Luego repetí, puse atención; había luces fragmentadas en el parabrisas hinchado de gotas. Me sentí feliz e insensato, pobremente dichoso. Es la eterna melancolía que rodea mis instantes de autoternura. Es la forma fácil en la que me complazco por derecho a lo íntimo. Es también, mi nueva vida en pareja y todas las sensaciones que me provoca el paso del tiempo en mis ojos enrojecidos. Es el melodrama diario que me cabe justo en el retrovisor. Los pitidos, insistentes, para que avance, siga la rutina, llegue a donde deba y baje silencioso a establecer sistemáticamente los movimientos que me traerán tarde o temprano a aquí, a este mismo asiento donde se revelan las canciones tristes.
Yo también he estropeado sus días libres. Mi madre tampoco espera a alguien; y yo, Quique escúchame, al igual que tú, necesito entrar en los sueños de alguien.
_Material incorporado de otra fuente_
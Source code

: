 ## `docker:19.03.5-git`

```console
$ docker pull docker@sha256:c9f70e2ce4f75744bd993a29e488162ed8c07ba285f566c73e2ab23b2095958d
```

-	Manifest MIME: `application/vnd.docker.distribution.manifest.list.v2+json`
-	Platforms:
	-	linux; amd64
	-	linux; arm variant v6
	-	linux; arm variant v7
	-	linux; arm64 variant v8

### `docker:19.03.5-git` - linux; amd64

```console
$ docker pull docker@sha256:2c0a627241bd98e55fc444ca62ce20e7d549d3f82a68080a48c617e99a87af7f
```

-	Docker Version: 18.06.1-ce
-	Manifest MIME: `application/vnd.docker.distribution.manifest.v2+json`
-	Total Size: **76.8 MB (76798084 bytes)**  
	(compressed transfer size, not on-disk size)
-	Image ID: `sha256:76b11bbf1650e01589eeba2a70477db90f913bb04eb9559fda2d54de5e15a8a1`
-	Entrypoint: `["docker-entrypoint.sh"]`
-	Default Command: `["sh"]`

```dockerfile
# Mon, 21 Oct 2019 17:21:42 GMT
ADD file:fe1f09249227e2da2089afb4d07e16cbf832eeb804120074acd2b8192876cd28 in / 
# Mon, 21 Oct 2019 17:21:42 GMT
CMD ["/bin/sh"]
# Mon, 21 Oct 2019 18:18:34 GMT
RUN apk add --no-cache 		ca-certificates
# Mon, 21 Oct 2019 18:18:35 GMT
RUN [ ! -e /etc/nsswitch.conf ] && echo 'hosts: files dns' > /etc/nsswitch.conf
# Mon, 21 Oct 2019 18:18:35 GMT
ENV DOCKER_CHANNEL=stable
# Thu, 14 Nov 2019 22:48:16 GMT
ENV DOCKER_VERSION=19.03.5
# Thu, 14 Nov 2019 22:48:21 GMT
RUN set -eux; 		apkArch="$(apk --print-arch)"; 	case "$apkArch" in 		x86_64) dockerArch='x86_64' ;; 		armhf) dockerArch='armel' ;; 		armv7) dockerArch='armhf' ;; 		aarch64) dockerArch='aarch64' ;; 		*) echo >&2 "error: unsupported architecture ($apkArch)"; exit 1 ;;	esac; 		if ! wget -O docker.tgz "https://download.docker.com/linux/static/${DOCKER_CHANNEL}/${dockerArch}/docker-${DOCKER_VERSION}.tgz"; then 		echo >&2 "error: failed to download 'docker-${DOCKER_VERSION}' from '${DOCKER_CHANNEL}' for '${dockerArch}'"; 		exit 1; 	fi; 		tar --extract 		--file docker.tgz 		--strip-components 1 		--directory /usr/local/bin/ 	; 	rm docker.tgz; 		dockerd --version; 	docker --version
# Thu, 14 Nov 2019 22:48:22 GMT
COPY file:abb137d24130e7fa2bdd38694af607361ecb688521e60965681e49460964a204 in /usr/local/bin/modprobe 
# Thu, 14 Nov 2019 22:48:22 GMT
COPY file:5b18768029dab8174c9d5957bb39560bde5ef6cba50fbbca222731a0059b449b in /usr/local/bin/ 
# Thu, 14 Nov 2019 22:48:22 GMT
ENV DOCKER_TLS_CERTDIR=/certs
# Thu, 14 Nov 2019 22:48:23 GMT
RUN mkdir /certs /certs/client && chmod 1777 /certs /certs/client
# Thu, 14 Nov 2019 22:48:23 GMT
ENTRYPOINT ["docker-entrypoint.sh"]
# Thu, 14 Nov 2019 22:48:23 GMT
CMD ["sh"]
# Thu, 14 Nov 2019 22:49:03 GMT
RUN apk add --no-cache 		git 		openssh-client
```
Sin embargo, y dejándome de estos esotéricos placeres del sufrimiento ajeno, digo aquí: a ella sí se le corre el rimel, y el Central, ese bellísimo cafecito madrileño donde alguna vez declamé con Krahe, nunca ha sido mi sitio de descanso. Hasta aquí por hoy, mañana será distinto y quizá, cursi de dos pesos, quede tiempo para mí.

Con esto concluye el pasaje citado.